The causal role of atrial fibrillation in the development of right heart dysfunction: atrial-ventricular cell signaling

We propose to test the paradigm-shifting hypothesis that atrial fibrillation (AF) causes right ventricular dysfunction (RVD). AF and RVD are highly prevalent amongst heart failure (HF) patients, irrespective of their left ventricular ejection fraction (LVEF). The conventional paradigm is that AF and RVD are consequences of left heart disease with either secondary left atrial remodeling or secondary pulmonary hypertension, respectively. However, recent clinical studies have found that AF, not pulmonary arterial systolic pressure (PASP), is independently associated with RVD in HF with either preserved or reduced LVEF (HFpEF or HFrEF). A longitudinal study of RV function in HFpEF patients identified AF to be independently associated with the development of RVD, suggesting that AF itself may cause chronic RVD. Others have previously shown that the cardiac-specific, alpha MHC-Cre driven, liver kinase B1 (LKB1) knockout exhibits spontaneous AF, atrial and ventricular remodeling, and concomitant ventricular dysfunction.

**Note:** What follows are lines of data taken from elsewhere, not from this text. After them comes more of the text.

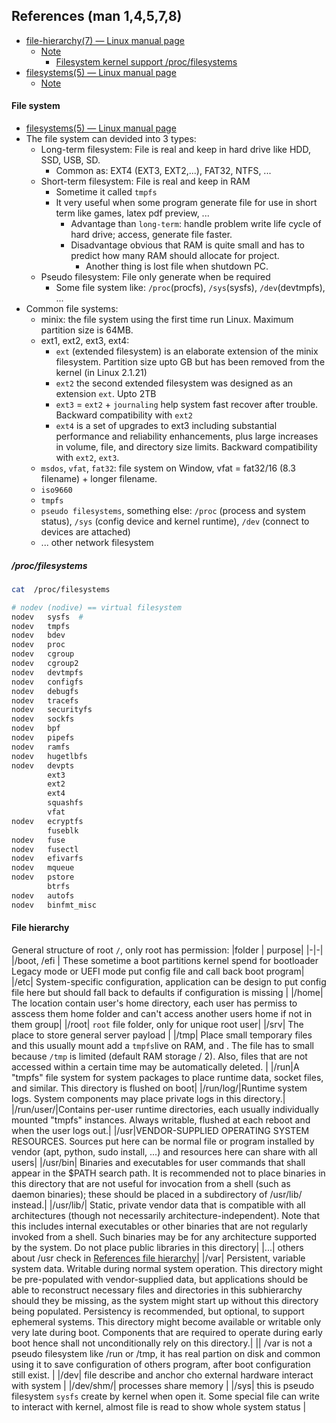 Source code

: ## References (man 1,4,5,7,8)
- [file-hierarchy(7) — Linux manual page](https://man7.org/linux/man-pages/man7/file-hierarchy.7.html)
    - [Note](#file-hierarchy)
        - [Filesystem kernel support /proc/filesystems](#procfilesystems)
- [filesystems(5) — Linux manual page](https://man7.org/linux/man-pages/man5/filesystems.5.html)
    - [Note](#file-system)

    
#### File system
- [filesystems(5) — Linux manual page](https://man7.org/linux/man-pages/man5/filesystems.5.html)
- The file system can devided into 3 types:
    - Long-term filesystem: File is real and keep in hard drive like HDD, SSD, USB, SD.
        - Common as: EXT4 (EXT3, EXT2,...), FAT32, NTFS, ...
    - Short-term filesystem: File is real and keep in RAM
        - Sometime it called  `tmpfs`
        - It very useful when some program generate file for use in short term like games, latex pdf preview, ...
            - Advantage than `long-term`: handle problem write life cycle of hard drive; access, generate file faster.
            - Disadvantage obvious that RAM is quite small and has to predict how many RAM should allocate for project.
                - Another thing is lost file when shutdown PC.
    - Pseudo filesystem: File only generate when be required
        - Some file system like: `/proc`(procfs), `/sys`(sysfs), `/dev`(devtmpfs), ...
- Common file systems:
    - minix: the file system using the first time run Linux. Maximum partition size is 64MB.
    - ext1, ext2, ext3, ext4: 
        - `ext` (extended filesystem) is an elaborate extension of the minix filesystem. Partition size upto GB but has been removed from the kernel (in Linux 2.1.21)
        - `ext2` the second extended filesystem was designed as an extension `ext`. Upto 2TB
        - `ext3` = `ext2` + `journaling` help system fast recover after trouble. Backward compatibility with `ext2`
        -  `ext4` is a set of upgrades to ext3 including substantial performance and reliability enhancements, plus large increases in volume, file, and directory size limits. Backward compatibility with `ext2`, `ext3`.
    - `msdos`, `vfat`, `fat32`: file system on Window, vfat = fat32/16 (8.3 filename) + longer filename.
    - `iso9660`
    - `tmpfs`
    - `pseudo filesystems`, something else: `/proc` (process and system status), `/sys` (config device and kernel runtime), `/dev` (connect to devices are attached)
    - ... other network filesystem

##### /proc/filesystems
```bash
cat  /proc/filesystems

# nodev (nodive) == virtual filesystem
nodev   sysfs  # 
nodev   tmpfs
nodev   bdev
nodev   proc
nodev   cgroup
nodev   cgroup2
nodev   devtmpfs
nodev   configfs
nodev   debugfs
nodev   tracefs
nodev   securityfs
nodev   sockfs
nodev   bpf
nodev   pipefs
nodev   ramfs
nodev   hugetlbfs
nodev   devpts
        ext3
        ext2
        ext4
        squashfs
        vfat
nodev   ecryptfs
        fuseblk
nodev   fuse
nodev   fusectl
nodev   efivarfs
nodev   mqueue
nodev   pstore
        btrfs
nodev   autofs
nodev   binfmt_misc

```

#### File hierarchy

General structure of root `/`, only root has permission:
|folder | purpose|
|-|-|
|/boot, /efi | These sometime a boot partitions kernel spend for bootloader Legacy mode or UEFI mode put config file and call back boot program|
|/etc|  System-specific configuration, application can be design to put config file here but should fall back to defaults if configuration is missing |
|/home| The location contain user's home directory, each user has permiss to asscess them home folder and can't access another users home if not in them group|
|/root| `root` file folder, only for unique root user|
|/srv| The place to store general server payload |
|/tmp| Place small temporary files and this usually mount add a `tmpfs`live on RAM, and . The file has to small because `/tmp` is limited (default RAM storage / 2). Also, files that are not accessed within a certain time may be automatically deleted. |
|/run|A "tmpfs" file system for system packages to place runtime data, socket files, and similar. This directory is flushed on boot|
|/run/log/|Runtime system logs. System components may place private logs in this directory.|
|/run/user/|Contains per-user runtime directories, each usually individually mounted "tmpfs" instances. Always writable, flushed at each reboot and when the user logs out.|
|/usr|VENDOR-SUPPLIED OPERATING SYSTEM RESOURCES. Sources put here can be normal file or program installed by vendor (apt, python, sudo install, ...) and resources here can share with all users|
|/usr/bin| Binaries and executables for user commands that shall appear in the $PATH search path. It is recommended not to place binaries in this directory that are not useful for invocation from a shell (such as daemon binaries); these should be placed in a subdirectory of /usr/lib/ instead.|
|/usr/lib/| Static, private vendor data that is compatible with all architectures (though not necessarily architecture-independent). Note that this includes internal executables or other binaries that are not regularly invoked from a shell. Such binaries may be for any architecture supported by the system. Do not place public libraries in this directory|
|...| others about /usr check in [References file hierarchy](#references-man-14578)|
|/var| Persistent, variable system data. Writable during normal system operation. This directory might be pre-populated with vendor-supplied data, but applications should be able to reconstruct necessary files and directories in this subhierarchy should they be missing, as the system might start up without this directory being populated. Persistency is recommended, but optional, to support ephemeral systems. This directory might become available or writable only very late during boot. Components that are required to operate during early boot hence shall not unconditionally rely on this directory.|
|| /var is not a pseudo filesystem like /run or /tmp, it has real partion on disk and common using it to save configuration of others program, after boot configuration still exist. |
|/dev| file describe and anchor cho external hardware interact with system |
|/dev/shm/| processes share memory |
|/sys| this is pseudo filesystem `sysfs` create by kernel when open it. Some special file can write to interact with kernel, almost file is read to show  whole system status |
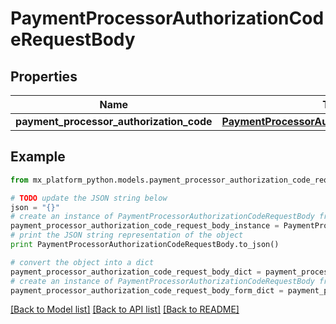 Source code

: # PaymentProcessorAuthorizationCodeRequestBody


## Properties
Name | Type | Description | Notes
------------ | ------------- | ------------- | -------------
**payment_processor_authorization_code** | [**PaymentProcessorAuthorizationCodeRequest**](PaymentProcessorAuthorizationCodeRequest.md) |  | [optional] 

## Example

```python
from mx_platform_python.models.payment_processor_authorization_code_request_body import PaymentProcessorAuthorizationCodeRequestBody

# TODO update the JSON string below
json = "{}"
# create an instance of PaymentProcessorAuthorizationCodeRequestBody from a JSON string
payment_processor_authorization_code_request_body_instance = PaymentProcessorAuthorizationCodeRequestBody.from_json(json)
# print the JSON string representation of the object
print PaymentProcessorAuthorizationCodeRequestBody.to_json()

# convert the object into a dict
payment_processor_authorization_code_request_body_dict = payment_processor_authorization_code_request_body_instance.to_dict()
# create an instance of PaymentProcessorAuthorizationCodeRequestBody from a dict
payment_processor_authorization_code_request_body_form_dict = payment_processor_authorization_code_request_body.from_dict(payment_processor_authorization_code_request_body_dict)
```
[[Back to Model list]](../README.md#documentation-for-models) [[Back to API list]](../README.md#documentation-for-api-endpoints) [[Back to README]](../README.md)


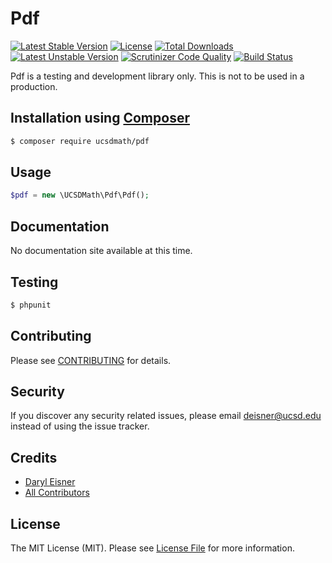 # Pdf[![Latest Stable Version](https://poser.pugx.org/ucsdmath/Pdf/v/stable)](https://packagist.org/packages/ucsdmath/Pdf)[![License](https://poser.pugx.org/ucsdmath/Pdf/license)](https://packagist.org/packages/ucsdmath/Pdf)[![Total Downloads](https://poser.pugx.org/ucsdmath/Pdf/downloads)](https://packagist.org/packages/ucsdmath/Pdf)[![Latest Unstable Version](https://poser.pugx.org/ucsdmath/Pdf/v/unstable)](https://packagist.org/packages/ucsdmath/Pdf)[![Scrutinizer Code Quality](https://scrutinizer-ci.com/g/ucsdmath/Pdf/badges/quality-score.png?b=master)](https://scrutinizer-ci.com/g/ucsdmath/Pdf/?branch=master)[![Build Status](https://scrutinizer-ci.com/g/ucsdmath/Pdf/badges/build.png?b=master)](https://scrutinizer-ci.com/g/ucsdmath/Pdf/build-status/master)Pdf is a testing and development library only. This is not to be used in a production.## Installation using [Composer](http://getcomposer.org/)```bash$ composer require ucsdmath/pdf```## Usage``` php$pdf = new \UCSDMath\Pdf\Pdf();```## DocumentationNo documentation site available at this time.<!-- [Check out the documentation](http://math.ucsd.edu/~deisner/documentation/Pdf/) -->## Testing``` bash$ phpunit```## ContributingPlease see [CONTRIBUTING](CONTRIBUTING.md) for details.## SecurityIf you discover any security related issues, please email deisner@ucsd.edu instead of using the issue tracker.## Credits- [Daryl Eisner](https://github.com/UCSDMath)- [All Contributors](../../contributors)## LicenseThe MIT License (MIT). Please see [License File](LICENSE) for more information. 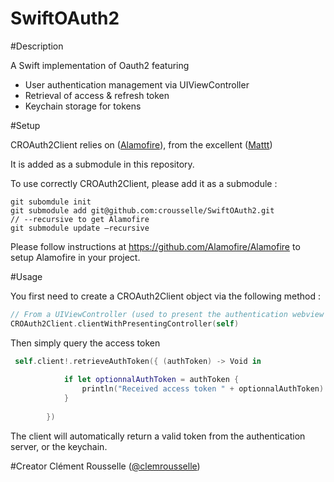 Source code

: SwiftOAuth2
===========

#Description

A Swift implementation of Oauth2 featuring 

- User authentication management via UIViewController
- Retrieval of access & refresh token
- Keychain storage for tokens

#Setup

CROAuth2Client relies on ([Alamofire](https://github.com/Alamofire/Alamofire)), from the excellent ([Mattt](https://github.com/mattt))

It is added as a submodule in this repository.

To use correctly CROAuth2Client, please add it as a submodule :

```
git subomdule init 
git submodule add git@github.com:crousselle/SwiftOAuth2.git 
// --recursive to get Alamofire
git submodule update —recursive
```
Please follow instructions at https://github.com/Alamofire/Alamofire to setup Alamofire in your project.

#Usage 

You first need to create a CROAuth2Client object via the following method :

```swift
// From a UIViewController (used to present the authentication webview if necessary)
CROAuth2Client.clientWithPresentingController(self)
```

Then simply  query the access token 

```swift
 self.client!.retrieveAuthToken({ (authToken) -> Void in
            
            if let optionnalAuthToken = authToken {
                println("Received access token " + optionnalAuthToken)
            }
            
        })
```
The client will automatically return a valid token from the authentication server, or the keychain.

#Creator 
Clément Rousselle ([@clemrousselle](https://twitter.com/clemrousselle))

This and other existing genetic mouse models of AF cannot determine the causal role of AF in RVD, as their ventricular myocytes harbor the AF-inducing gene modification. Our overall hypothesis is that atrial pathobiology itself induces RV myocardial dysfunction through atrial-ventricular paracrine signaling. To test this hypothesis, we aim: 1) to characterize the effect of chronic AF on RV structure and function in a novel mouse model of AF; and 2) to elucidate the mechanistic details of AF-induced RV remodeling and atrial-ventricular cell signaling. To generate the novel model of pure AF, we will create the atrial myocyte-specific LKB1 deficient mice, using AAV9-mediated delivery of atrial-specific ANF promoter-driven Cre (Addgene) into LKB1 floxed mice (provided by Nabeel El-Bardeesy, PhD, Harvard). We will perform serial in vivo assessment of RV structure and function in these mice using echocardio-graphy. We will examine cross-cell type and atrial-ventricular signaling in these mice using a systems biology approach with single-cell transcriptomic and global proteomic analyses. Our objective is to elucidate the pathophysiologic mechanism of AF-induced RVD. By doing so, we hope to identify potential targets for innovative interventions for RVD and AF that will ultimately improve the lives of those with HF.